The code below gets the html data into a list. I am trying to scrape a specific element called data-append-csv (example is: data-append-csv="abbotco01"
) from the baseball reference page html link (see the code for the link):
Current Code:
from bs4 import BeautifulSoup
from bs4 import Comment
import pandas as pd
import os.path
import requests
r = requests.get("https://www.baseball-reference.com/leagues/majors/2021-standard-batting.shtml")

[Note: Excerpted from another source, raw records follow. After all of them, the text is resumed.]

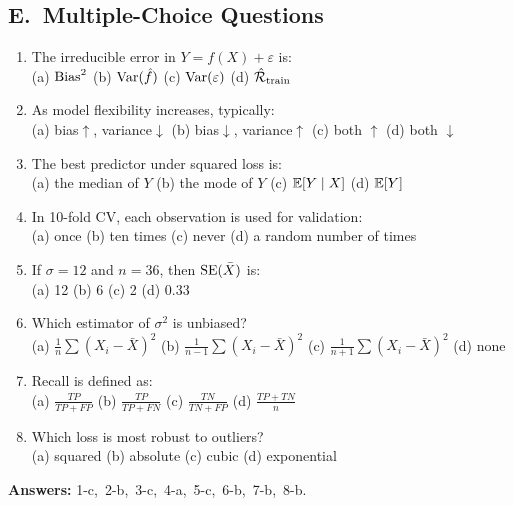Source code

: \subsection*{E.\ Multiple-Choice Questions}
\begin{enumerate}
  \item The irreducible error in $Y=f(X)+\varepsilon$ is: \\
  (a) $\Bias^2$ \quad (b) $\Var(\hat f)$ \quad (c) $\Var(\varepsilon)$ \quad (d) $\hat\Risk_{\text{train}}$
  \item As model flexibility increases, typically: \\
  (a) bias$\uparrow$, variance$\downarrow$ \quad (b) bias$\downarrow$, variance$\uparrow$ \quad (c) both $\uparrow$ \quad (d) both $\downarrow$
  \item The best predictor under squared loss is: \\
  (a) the median of $Y$ \quad (b) the mode of $Y$ \quad (c) $\E[Y\mid X]$ \quad (d) $\E[Y]$
  \item In 10-fold CV, each observation is used for validation: \\
  (a) once \quad (b) ten times \quad (c) never \quad (d) a random number of times
  \item If $\sigma=12$ and $n=36$, then $\SE(\bar X)$ is: \\
  (a) 12 \quad (b) 6 \quad (c) 2 \quad (d) 0.33
  \item Which estimator of $\sigma^2$ is unbiased? \\
  (a) $\frac1n\sum(X_i-\bar X)^2$ \quad (b) $\frac1{n-1}\sum(X_i-\bar X)^2$ \quad (c) $\frac1{n+1}\sum(X_i-\bar X)^2$ \quad (d) none
  \item Recall is defined as: \\
  (a) $\frac{TP}{TP+FP}$ \quad (b) $\frac{TP}{TP+FN}$ \quad (c) $\frac{TN}{TN+FP}$ \quad (d) $\frac{TP+TN}{n}$
  \item Which loss is most robust to outliers? \\
  (a) squared \quad (b) absolute \quad (c) cubic \quad (d) exponential
\end{enumerate}
\textbf{Answers:} 1-c,\ 2-b,\ 3-c,\ 4-a,\ 5-c,\ 6-b,\ 7-b,\ 8-b.

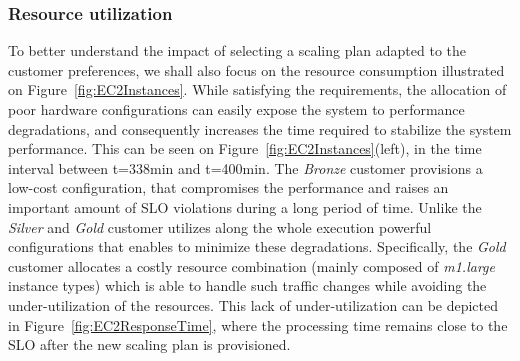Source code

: \subsubsection{Resource utilization} 
To better understand the impact of selecting a scaling plan adapted to the customer preferences, we shall also focus on the resource consumption illustrated on Figure~\ref{fig:EC2Instances}. While satisfying the requirements, the allocation of poor hardware configurations can easily expose the system to performance degradations, and consequently increases the time required to stabilize the system performance. This can be seen on  Figure~\ref{fig:EC2Instances}(left), in the time interval between t=338min and t=400min. The \emph{Bronze} customer provisions a low-cost configuration, that compromises the performance and raises an important amount of SLO violations during a long period of time. Unlike the \emph{Silver} and \emph{Gold} customer utilizes along the whole execution powerful configurations that enables to minimize these degradations. Specifically, the \emph{Gold} customer allocates a costly resource combination (mainly composed of \emph{m1.large} instance types) which is able to handle such traffic changes while avoiding the under-utilization of the resources. This lack of under-utilization can be depicted in Figure~\ref{fig:EC2ResponseTime}, where the processing time remains close to the SLO after the new scaling plan is provisioned.


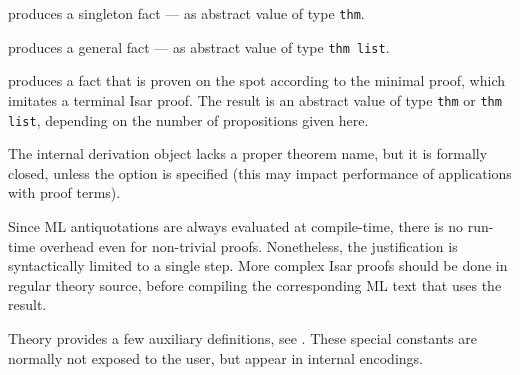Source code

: \begin{isabellebody}
\begin{isamarkuptext}
\begin{description}
  \item {} produces a singleton fact --- as abstract
  value of type \verb|thm|.

  \item {} produces a general fact --- as abstract
  value of type \verb|thm list|.

  \item {} produces a fact that is proven on
  the spot according to the minimal proof, which imitates a terminal
  Isar proof.  The result is an abstract value of type \verb|thm|
  or \verb|thm list|, depending on the number of propositions
  given here.

  The internal derivation object lacks a proper theorem name, but it
  is formally closed, unless the  option is specified
  (this may impact performance of applications with proof terms).

  Since ML antiquotations are always evaluated at compile-time, there
  is no run-time overhead even for non-trivial proofs.  Nonetheless,
  the justification is syntactically limited to a single \hyperlink{command.by}{\mbox{}} step.  More complex Isar proofs should be done in regular
  theory source, before compiling the corresponding ML text that uses
  the result.

  \end{description}%
\end{isamarkuptext}%
\isamarkuptrue%
%
\endisatagmlantiq
{\isafoldmlantiq}%
%
\isadelimmlantiq
%
\endisadelimmlantiq
%
\isamarkuptrue%
%
\begin{isamarkuptext}%
Theory  provides a few auxiliary definitions, see
  .  These special constants are normally not
  exposed to the user, but appear in internal encodings.


\end{isamarkuptext}
\end{isabellebody}
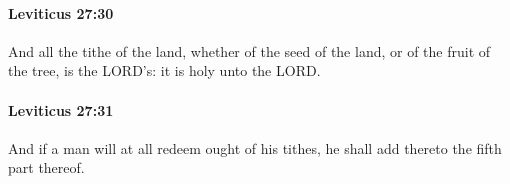 		\paragraph{Leviticus 27:30} %
			\label{LEVITICUS-27-30}

			And all the tithe of the land, whether of the seed of the land, or of the fruit of the tree, is the LORD’s: it is holy unto the LORD.


		\paragraph{Leviticus 27:31} %
			\label{LEVITICUS-27-31}

			And if a man will at all redeem ought of his tithes, he shall add thereto the fifth part thereof.


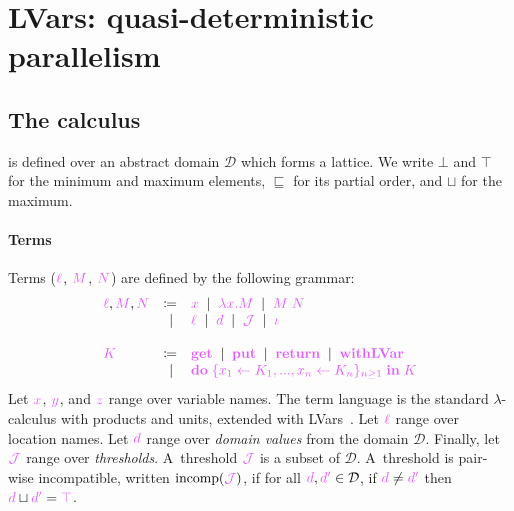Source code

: \documentclass[main.tex]{subfiles}
\begin{document}
\section{LVars: quasi-deterministic parallelism}

\subsection{The \lambdalvar calculus}

\lambdalvar is defined over an abstract domain $\mathcal{D}$ which forms a lattice. We write $\bot$ and $\top$ for the minimum and maximum elements, $\sqsubseteq$ for its partial order, and $\sqcup$ for the maximum.

\paragraph*{Terms}
Terms ($\tm{\ell}$, $\tm{M}$, $\tm{N}$) are defined by the following grammar:
\[
  \begin{array}{lrll}
  \tm{\ell}, \tm{M}, \tm{N}
  & \coloneqq & \tm{x}
     \sep        \tm{\lambda x.M}
     \sep        \tm{M\;N}   \\
  & \sep      & \tm{\ell}
      \sep        \tm{d}
       \sep        \tmJ
       \sep       \tm{\iota}
  \\
  \\
   \tm{K}
  & \coloneqq & \tm{\lvarget}
    \sep        \tm{\lvarput}
    \sep        \tm{\return}
    \sep        \tm{\lvarrun} \\
    & \sep &        \tm{\doh{K_1}{K_n}{K}}
\end{array}
\]
Let $\tm{x}$, $\tm{y}$, and $\tm{z}$ range over variable names. The term language is the standard $\lambda$-calculus with products and units, extended with LVars~\citep{kuper15}. Let $\tm{\ell}$ range over location names. Let $\tm{d}$ range over \emph{domain values} from the domain $\mathcal{D}$. Finally, let $\tmJ$ range over \emph{thresholds}. A~threshold $\tmJ$ is a subset of $\mathcal{D}$. A~threshold is pair-wise incompatible, written $\incomp(\tmJ)$, if for all $\tm{d},\tm{d'}\in\mathcal{D}$, if $\tm{d}\neq\tm{d'}$ then $\tm{d}\sqcup\tm{d'}=\tm{\top}$.
\end{document}
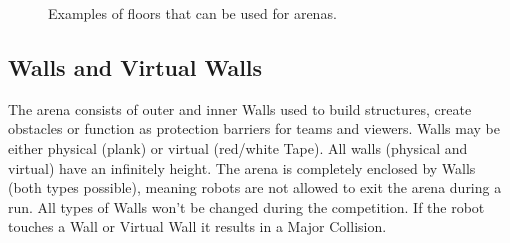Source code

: \begin{figure} [h!]
\begin{center}
		 \hspace{0.1cm}
		 \hspace{0.1cm}
		 \hspace{0.1cm}
		 \hspace{0.1cm}
	\end{center}
	\caption{Examples of floors that can be used for \RCAW arenas.}
	\label{fig:example_floors}
\end{figure}



\subsection{Walls and Virtual Walls}
\label{subsec: Walls and virtual Walls}

The arena consists of outer and inner Walls used to build structures, create obstacles or function as protection barriers for teams and viewers. Walls may be either physical (plank) or virtual (red/white Tape). All walls (physical and virtual) have an infinitely height.
The arena is completely enclosed by Walls (both types possible), meaning robots are not allowed to exit the arena during a run. All types of Walls won't be changed during the competition. If the robot touches a Wall or Virtual Wall it results in a Major Collision.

soup = BeautifulSoup(r.content, "html.parser") # try lxml
[x.extract() for x in soup.find_all(string=lambda text: isinstance(text, Comment)) if 'id="div_players_standard_batting"' in x]
Current Environment Settings:
dependencies:
- python=3.9.7
- beautifulsoup4=4.11.1
- jupyterlab=3.3.2
- pandas=1.4.2
- pyodbc=4.0.32
The end goal: Be able to have a pandas dataframe that has each element of data-append-csv from the html table.
index | data-append-csv |
---|---|
0 | abbotco01 |
1 | abreual01 |
2 | abreubr01 |
etc.
CodePudding user response:
You should be able to get the table with this:
import requests
from bs4 import BeautifulSoup
from bs4 import Comment
import pandas as pd
headers = {
"User-Agent": "Mozilla/5.0 (Macintosh; Intel Mac OS X 10.15; rv:101.0) Gecko/20100101 Firefox/101.0"
}
url = "https://www.baseball-reference.com/leagues/majors/2021-standard-batting.shtml"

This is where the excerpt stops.